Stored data
--------
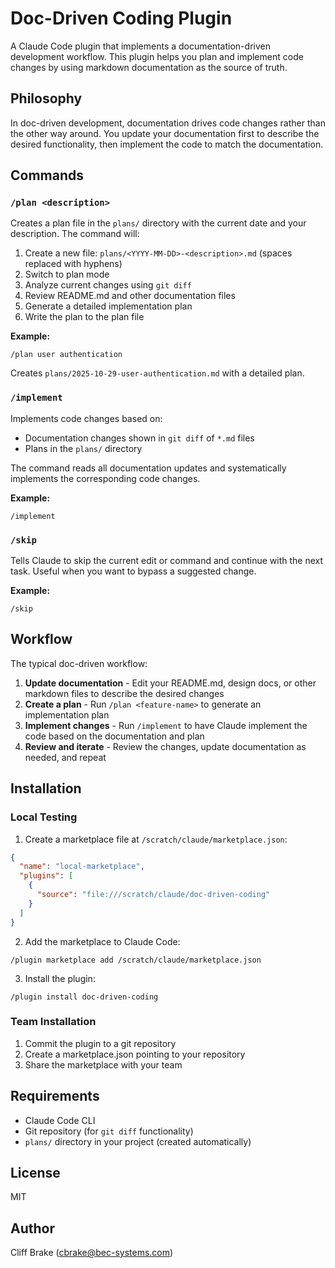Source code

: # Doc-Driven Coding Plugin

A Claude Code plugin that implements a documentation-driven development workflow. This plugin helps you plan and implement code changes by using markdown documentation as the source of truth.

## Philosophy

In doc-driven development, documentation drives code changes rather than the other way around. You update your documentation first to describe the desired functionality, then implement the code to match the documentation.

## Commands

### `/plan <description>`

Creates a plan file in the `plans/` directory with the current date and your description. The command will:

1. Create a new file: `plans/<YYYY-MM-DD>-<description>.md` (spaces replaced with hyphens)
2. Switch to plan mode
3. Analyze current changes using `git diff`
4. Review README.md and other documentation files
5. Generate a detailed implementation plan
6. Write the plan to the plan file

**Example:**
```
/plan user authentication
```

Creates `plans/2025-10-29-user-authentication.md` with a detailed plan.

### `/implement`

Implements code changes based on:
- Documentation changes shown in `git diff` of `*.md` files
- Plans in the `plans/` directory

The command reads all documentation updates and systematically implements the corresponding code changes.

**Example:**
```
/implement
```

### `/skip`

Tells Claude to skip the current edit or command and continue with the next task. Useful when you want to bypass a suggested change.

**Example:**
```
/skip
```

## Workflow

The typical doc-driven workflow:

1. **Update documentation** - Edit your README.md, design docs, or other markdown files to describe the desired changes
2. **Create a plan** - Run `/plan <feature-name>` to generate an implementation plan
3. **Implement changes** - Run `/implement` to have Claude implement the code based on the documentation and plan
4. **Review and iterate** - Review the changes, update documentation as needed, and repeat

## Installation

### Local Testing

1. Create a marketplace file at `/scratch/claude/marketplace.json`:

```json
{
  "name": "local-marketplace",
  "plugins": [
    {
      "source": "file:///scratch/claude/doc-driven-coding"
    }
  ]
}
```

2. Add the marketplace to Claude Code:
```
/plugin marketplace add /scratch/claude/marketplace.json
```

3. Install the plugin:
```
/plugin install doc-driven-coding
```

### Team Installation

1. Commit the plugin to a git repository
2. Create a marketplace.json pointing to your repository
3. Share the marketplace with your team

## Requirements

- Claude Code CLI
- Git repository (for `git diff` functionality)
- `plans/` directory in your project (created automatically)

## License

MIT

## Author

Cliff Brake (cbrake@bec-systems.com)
--------
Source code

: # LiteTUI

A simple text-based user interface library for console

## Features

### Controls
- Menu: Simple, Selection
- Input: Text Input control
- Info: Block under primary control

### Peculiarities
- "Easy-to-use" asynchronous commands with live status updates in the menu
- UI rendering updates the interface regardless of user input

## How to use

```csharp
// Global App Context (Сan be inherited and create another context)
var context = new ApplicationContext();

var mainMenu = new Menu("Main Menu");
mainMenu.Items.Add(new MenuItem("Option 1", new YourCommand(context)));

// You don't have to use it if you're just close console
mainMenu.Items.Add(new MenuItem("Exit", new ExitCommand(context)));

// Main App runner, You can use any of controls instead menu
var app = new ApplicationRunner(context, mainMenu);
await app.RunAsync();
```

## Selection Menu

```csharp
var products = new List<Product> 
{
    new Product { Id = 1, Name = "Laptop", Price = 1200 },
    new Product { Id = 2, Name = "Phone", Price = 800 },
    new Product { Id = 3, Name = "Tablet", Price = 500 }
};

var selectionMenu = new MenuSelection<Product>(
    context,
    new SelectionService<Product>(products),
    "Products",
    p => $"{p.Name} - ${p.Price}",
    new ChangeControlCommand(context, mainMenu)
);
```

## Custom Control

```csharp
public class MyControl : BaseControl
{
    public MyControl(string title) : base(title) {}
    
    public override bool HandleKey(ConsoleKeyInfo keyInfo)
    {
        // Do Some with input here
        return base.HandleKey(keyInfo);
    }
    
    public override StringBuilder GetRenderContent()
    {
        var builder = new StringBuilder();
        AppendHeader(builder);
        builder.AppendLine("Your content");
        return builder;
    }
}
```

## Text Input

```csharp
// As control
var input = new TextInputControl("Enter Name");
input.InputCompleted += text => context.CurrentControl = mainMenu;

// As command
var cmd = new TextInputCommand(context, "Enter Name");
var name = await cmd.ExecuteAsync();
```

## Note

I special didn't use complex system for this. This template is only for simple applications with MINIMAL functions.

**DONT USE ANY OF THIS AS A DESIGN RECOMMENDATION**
--------
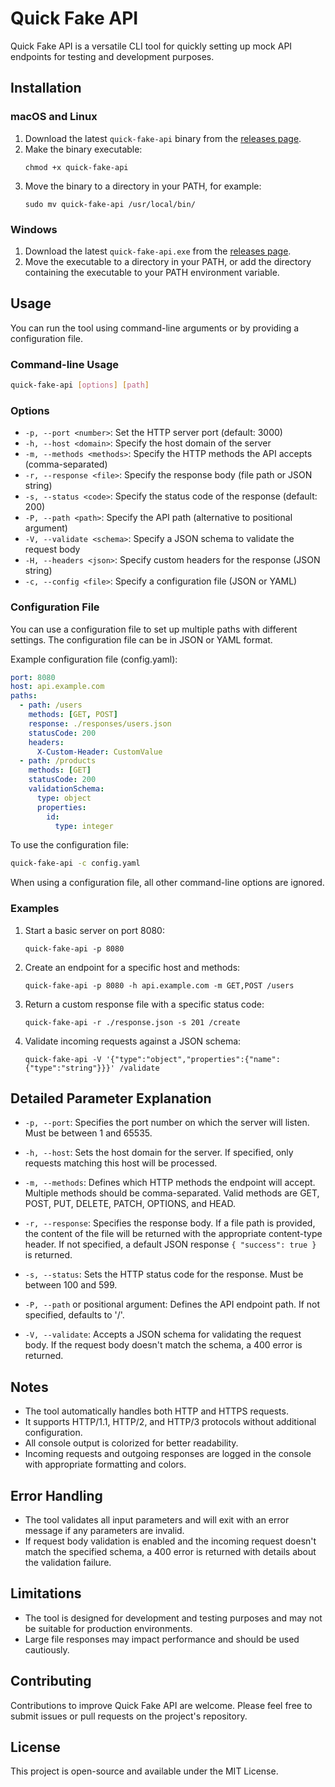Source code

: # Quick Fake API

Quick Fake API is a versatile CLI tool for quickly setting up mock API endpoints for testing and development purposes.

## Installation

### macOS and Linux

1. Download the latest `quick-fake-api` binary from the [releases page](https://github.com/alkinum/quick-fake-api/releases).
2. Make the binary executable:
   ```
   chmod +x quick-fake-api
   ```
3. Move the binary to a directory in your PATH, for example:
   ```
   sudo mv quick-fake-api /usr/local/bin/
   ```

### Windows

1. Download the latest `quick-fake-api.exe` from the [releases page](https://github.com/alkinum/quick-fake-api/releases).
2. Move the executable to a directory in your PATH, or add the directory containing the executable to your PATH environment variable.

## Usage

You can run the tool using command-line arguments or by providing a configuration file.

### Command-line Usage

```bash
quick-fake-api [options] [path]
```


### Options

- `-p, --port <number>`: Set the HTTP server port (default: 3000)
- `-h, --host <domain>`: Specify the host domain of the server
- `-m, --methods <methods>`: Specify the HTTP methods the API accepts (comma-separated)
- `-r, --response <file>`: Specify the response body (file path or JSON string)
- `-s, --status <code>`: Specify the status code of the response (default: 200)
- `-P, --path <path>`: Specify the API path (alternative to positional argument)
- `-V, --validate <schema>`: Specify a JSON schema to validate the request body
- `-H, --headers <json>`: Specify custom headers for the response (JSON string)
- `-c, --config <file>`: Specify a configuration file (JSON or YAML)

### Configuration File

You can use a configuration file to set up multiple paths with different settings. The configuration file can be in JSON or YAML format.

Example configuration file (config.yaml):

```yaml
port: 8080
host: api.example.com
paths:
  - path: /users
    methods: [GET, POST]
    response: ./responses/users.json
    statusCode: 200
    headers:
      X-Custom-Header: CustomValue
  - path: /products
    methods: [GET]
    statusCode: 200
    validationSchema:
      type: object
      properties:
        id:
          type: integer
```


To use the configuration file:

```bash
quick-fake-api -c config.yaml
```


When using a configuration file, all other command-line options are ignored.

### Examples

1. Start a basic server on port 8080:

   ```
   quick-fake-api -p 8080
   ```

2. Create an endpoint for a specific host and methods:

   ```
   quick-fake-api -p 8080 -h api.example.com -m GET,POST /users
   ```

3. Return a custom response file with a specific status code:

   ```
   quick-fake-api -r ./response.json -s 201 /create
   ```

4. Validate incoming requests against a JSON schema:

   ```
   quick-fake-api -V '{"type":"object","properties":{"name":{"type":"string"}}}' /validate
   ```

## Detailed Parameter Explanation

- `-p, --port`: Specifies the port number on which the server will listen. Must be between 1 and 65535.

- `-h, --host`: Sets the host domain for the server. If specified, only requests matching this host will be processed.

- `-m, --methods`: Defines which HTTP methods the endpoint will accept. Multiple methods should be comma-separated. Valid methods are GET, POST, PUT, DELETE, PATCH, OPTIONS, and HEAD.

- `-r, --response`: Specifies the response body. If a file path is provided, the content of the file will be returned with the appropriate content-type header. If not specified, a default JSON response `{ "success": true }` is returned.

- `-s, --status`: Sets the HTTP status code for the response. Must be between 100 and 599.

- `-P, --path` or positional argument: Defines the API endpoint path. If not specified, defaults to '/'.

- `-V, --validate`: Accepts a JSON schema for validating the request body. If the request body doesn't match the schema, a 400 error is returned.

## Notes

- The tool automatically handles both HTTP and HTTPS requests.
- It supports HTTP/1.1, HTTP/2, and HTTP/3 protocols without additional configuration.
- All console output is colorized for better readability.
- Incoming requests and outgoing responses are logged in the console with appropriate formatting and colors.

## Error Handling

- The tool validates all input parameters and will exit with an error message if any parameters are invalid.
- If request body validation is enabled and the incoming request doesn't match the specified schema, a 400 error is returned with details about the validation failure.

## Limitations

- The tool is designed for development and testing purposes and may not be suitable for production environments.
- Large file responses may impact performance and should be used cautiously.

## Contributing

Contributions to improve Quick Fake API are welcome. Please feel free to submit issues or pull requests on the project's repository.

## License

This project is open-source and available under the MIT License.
--------
§ **Try it**
Scan the data above and report each line in which "between" is present.

§ **Result below**
- `-p, --port`: Specifies the port number on which the server will listen. Must be between 1 and 65535.
- `-s, --status`: Sets the HTTP status code for the response. Must be between 100 and 599.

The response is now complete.